When you book auto transport, you choose how the car gets handed off at each end: door-to-door, where the driver comes to your address, or terminal-to-terminal, where you drop the car at a depot and collect it from another. Terminal shipping sometimes quotes lower, which makes people assume it's the budget choice. In practice, storage fees, the two extra trips to and from terminals, and the shrinking number of terminals usually erase the savings — and door-to-door is both the standard and, for most people, the better value. This guide compares the two honestly so you can pick the right one.
This is one of the pickup-and-delivery choices that affects your price, alongside the levers in our main cost guide.

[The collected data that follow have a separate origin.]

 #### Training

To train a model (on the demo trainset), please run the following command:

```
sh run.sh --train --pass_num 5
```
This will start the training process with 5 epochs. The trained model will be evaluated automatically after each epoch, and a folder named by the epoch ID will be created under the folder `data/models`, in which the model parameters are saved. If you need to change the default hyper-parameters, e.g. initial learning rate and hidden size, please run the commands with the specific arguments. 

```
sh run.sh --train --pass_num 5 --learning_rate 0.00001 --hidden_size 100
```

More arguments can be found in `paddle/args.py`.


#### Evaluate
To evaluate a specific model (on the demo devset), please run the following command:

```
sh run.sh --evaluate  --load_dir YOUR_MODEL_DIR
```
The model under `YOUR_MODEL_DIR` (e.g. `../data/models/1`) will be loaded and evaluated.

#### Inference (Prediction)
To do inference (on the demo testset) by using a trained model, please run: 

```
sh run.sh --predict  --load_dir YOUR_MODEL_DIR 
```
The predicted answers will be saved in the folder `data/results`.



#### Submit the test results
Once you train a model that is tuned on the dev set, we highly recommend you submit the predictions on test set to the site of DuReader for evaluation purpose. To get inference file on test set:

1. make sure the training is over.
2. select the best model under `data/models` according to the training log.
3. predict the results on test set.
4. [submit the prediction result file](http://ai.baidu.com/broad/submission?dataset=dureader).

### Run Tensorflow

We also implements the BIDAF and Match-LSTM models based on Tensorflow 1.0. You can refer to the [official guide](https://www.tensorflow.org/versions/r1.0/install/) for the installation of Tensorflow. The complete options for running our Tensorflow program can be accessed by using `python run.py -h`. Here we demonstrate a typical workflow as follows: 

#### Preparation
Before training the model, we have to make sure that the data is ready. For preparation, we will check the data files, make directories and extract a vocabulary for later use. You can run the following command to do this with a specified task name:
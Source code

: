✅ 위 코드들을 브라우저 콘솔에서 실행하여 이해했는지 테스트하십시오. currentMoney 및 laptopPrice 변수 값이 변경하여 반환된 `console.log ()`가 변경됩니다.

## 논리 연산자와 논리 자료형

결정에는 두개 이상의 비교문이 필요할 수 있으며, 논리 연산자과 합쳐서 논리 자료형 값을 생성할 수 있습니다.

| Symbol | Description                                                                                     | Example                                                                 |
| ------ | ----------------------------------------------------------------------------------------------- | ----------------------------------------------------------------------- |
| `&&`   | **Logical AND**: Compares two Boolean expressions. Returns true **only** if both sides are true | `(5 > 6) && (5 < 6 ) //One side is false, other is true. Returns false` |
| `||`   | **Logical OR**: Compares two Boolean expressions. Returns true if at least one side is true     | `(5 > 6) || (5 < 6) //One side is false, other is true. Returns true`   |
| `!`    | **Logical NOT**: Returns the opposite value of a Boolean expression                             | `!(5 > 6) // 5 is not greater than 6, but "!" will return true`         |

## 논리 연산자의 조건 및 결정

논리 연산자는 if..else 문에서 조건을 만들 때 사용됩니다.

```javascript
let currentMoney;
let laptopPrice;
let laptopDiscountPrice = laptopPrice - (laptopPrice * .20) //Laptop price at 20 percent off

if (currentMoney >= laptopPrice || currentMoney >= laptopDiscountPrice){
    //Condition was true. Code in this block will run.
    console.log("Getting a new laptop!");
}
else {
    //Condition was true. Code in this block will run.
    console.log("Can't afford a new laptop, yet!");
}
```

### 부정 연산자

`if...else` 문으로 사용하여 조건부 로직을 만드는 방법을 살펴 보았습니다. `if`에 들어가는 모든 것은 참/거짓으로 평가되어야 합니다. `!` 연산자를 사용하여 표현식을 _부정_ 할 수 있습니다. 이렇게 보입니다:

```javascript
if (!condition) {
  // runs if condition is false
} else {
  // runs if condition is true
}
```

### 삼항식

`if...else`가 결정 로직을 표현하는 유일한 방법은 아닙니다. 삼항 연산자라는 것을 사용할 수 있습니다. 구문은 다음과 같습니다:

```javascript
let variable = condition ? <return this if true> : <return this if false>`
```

For the full picture of how the convenient option works — how close the truck gets, the access scenarios, and the handoff — see our door-to-door car shipping service page.

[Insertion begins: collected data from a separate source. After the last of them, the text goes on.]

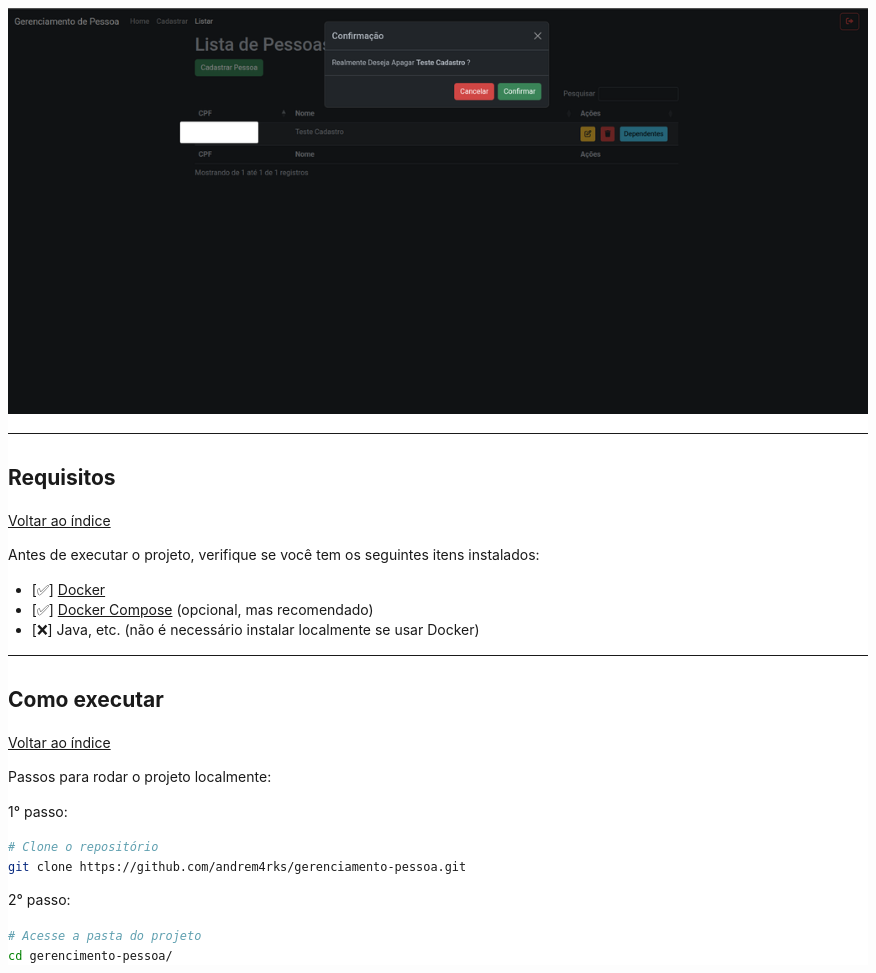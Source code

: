   ![Tela de listagem](/screenshots/pessoa/tela-excluir-pessoa.png)

---

## Requisitos

[Voltar ao índice](#índice)

Antes de executar o projeto, verifique se você tem os seguintes itens instalados:

- [✅] [Docker](https://www.docker.com/)
- [✅] [Docker Compose](https://docs.docker.com/compose/) (opcional, mas recomendado)
- [❌] Java, etc. (não é necessário instalar localmente se usar Docker)

---  

## Como executar

[Voltar ao índice](#índice)

Passos para rodar o projeto localmente:

1° passo:
```bash  
# Clone o repositório  
git clone https://github.com/andrem4rks/gerenciamento-pessoa.git
```

2° passo:
```bash
# Acesse a pasta do projeto  
cd gerencimento-pessoa/
``` 
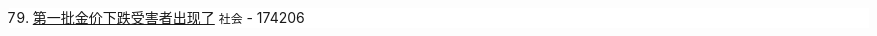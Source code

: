 79. [第一批金价下跌受害者出现了](https://m.weibo.cn/search?containerid=100103type%3D1%26t%3D10%26q%3D%23%E7%AC%AC%E4%B8%80%E6%89%B9%E9%87%91%E4%BB%B7%E4%B8%8B%E8%B7%8C%E5%8F%97%E5%AE%B3%E8%80%85%E5%87%BA%E7%8E%B0%E4%BA%86%23&stream_entry_id=31&isnewpage=1&extparam=seat%3D1%26stream_entry_id%3D31%26dgr%3D0%26band_rank%3D13%26flag%3D1%26filter_type%3Drealtimehot%26q%3D%2523%25E7%25AC%25AC%25E4%25B8%2580%25E6%2589%25B9%25E9%2587%2591%25E4%25BB%25B7%25E4%25B8%258B%25E8%25B7%258C%25E5%258F%2597%25E5%25AE%25B3%25E8%2580%2585%25E5%2587%25BA%25E7%258E%25B0%25E4%25BA%2586%2523%26realpos%3D13%26pos%3D13%26lcate%3D5001%26cate%3D5001%26c_type%3D31%26display_time%3D1761460737%26pre_seqid%3D17614607373290325667113) `社会` - 174206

What each option actually means
Door-to-door is exactly what it sounds like: the carrier picks up your car at (or very near) your home and delivers it to your destination address. "Near" matters — if your street is too narrow or low for an 75-foot car hauler, the driver will arrange to meet you a short distance away at a spot the truck can safely reach, like a nearby wide street or a large parking lot. It's the option the vast majority of shippers choose.
Terminal-to-terminal means you deliver your car to a storage lot (the terminal) where it waits until a carrier collects it, then it's dropped at a terminal near the destination for you to pick up. It was more common years ago; today, terminals are increasingly scarce, and many regions don't have a convenient one at all. Our terminal-to-terminal car shipping guide covers the budget method in full.
The cost comparison, honestly
On the carrier's line item alone, terminal shipping can be a bit cheaper, because the driver makes fewer individual stops and works from centralized lots. But the sticker price isn't the real price. Here's what terminal shipping adds back:
| Factor | Door-to-door | Terminal-to-terminal |
|---|---|---|
| Base transport quote | Standard | Sometimes slightly lower |
| Storage fees | None | Possible daily fees if the car waits |
| Your travel to/from terminals | None | Two extra trips, often far |
| Convenience | High | Low |
| Availability in 2026 | Everywhere | Limited and shrinking |
The hidden cost that catches people is storage. If your car arrives at the destination terminal before you can collect it — or sits at the origin terminal waiting for a carrier — daily storage fees can accrue, and a few days of those can wipe out whatever the lower base quote saved. Add the gas, time, and possibly a rideshare for the two extra trips to and from depots that may be an hour away, and the "cheaper" option often ends up costing more in total.